Bombshell (Devlin Haskell 4)
Page 9
“He didn’t feel the police could give adequate protection so he thought he better go right to the top, meaning you. That right?”
“More like he had you as his point of contact with the department, Manning. I’m sure after your standard confidence—building speech regarding budget cuts he figured even I didn’t sound half bad.”
“What was it like doing the security for that English team? Did I hear right, you were in their locker room?” Franco playing good cop.
“Yeah, you know, it was just a job, comes with the territory, twenty or so gorgeous naked women all of them trying to get my attention, it was just an average day’s work.”
Manning flushed close to purple.
“That why you attacked the Bard woman? What is she about five-one, hundred pounds?”
“I didn’t attack anyone.”
“We’ve sworn statements.”
“Actually no you don’t, Detective. I believe all, but one of those statements have been withdrawn. The one remaining statement is from Miss Bard herself, hardly credible in the face of sixteen statements being withdrawn,” Louie said.
“You scare off all those little English girls, Haskell?”
“Don’t answer that, Dev,” Louie said. “I wonder if I might have a moment with my client, Detective?”
Manning and Franco nodded almost in unison. Franco got up from his chair.
“Ten minutes enough time?” Manning asked, suddenly the voice of reason.
“Ten minutes will be perfect,” Louie said, then watched the two of them depart the interview room.
Louie turned to me, then moved his eyes to indicate the mirrored wall, reminding me we were not entirely alone.
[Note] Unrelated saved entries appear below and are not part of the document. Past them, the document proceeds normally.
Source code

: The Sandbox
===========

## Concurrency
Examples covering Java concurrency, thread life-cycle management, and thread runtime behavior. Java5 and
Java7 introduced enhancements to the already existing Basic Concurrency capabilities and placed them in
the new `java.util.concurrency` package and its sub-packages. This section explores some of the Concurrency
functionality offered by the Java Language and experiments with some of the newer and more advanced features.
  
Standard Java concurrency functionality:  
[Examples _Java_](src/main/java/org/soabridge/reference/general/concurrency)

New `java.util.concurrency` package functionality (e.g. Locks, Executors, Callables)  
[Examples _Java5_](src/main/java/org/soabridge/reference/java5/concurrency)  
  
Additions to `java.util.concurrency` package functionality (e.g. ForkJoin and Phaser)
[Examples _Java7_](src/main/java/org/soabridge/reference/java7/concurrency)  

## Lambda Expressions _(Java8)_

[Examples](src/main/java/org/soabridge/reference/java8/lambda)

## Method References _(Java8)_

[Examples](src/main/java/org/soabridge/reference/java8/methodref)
After ten or twenty thousand hours of questioning I felt completely drained. I was definitely in need of a serious shower. Louie on the other hand had arrived in that state, as a matter of fact, but right now he seemed to look better than me, a lot better. I couldn’t recall what, exactly, we had been discussing and suddenly came back to reality.
“…seems to be finally going our way,” Louie said.
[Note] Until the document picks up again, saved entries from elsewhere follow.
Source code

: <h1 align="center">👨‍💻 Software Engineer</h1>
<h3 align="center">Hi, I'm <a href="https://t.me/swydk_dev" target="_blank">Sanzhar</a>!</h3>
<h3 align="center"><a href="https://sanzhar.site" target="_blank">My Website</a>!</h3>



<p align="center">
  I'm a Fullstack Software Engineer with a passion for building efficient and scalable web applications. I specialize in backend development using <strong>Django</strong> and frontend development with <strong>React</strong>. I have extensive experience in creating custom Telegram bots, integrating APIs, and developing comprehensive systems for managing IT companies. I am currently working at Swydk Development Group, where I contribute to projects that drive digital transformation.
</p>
“Hunh? Going our way, you’re delusional, you gotta be kidding?”
“In my opinion, you’ve been set up. God knows why.”
There was a knock on the door, Manning poked his head in.
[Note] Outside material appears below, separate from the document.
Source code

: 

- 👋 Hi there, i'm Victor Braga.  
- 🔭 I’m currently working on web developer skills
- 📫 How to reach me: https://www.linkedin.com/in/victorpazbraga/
“Ready to continue? Need a coffee or anything?” again sounding the voice of reason.
Louie waved him in, “Let’s just get this finished up as quickly as possible.”
Manning went over the same ground all over again, and again, and again.
Finally I couldn’t stand any more.
“You know what you should do Manning, check my place out for DNA related to the fingers that were mailed to those other cities. I’d haul that refrigerator of mine from my garage into your lab, see if you can find anything. Maybe check the post mark on those envelopes. Run the things for a DNA comparison with me. Something’s bound to come together for you guys.”
“We’re already doing that,” he smiled.
“You’re catching on,” I said.
“Detective, is there any new ground you wanted to cover?” Louie asked. “Because if there isn’t, I really think Mister Haskell has been more than cooperative, wouldn’t you agree?”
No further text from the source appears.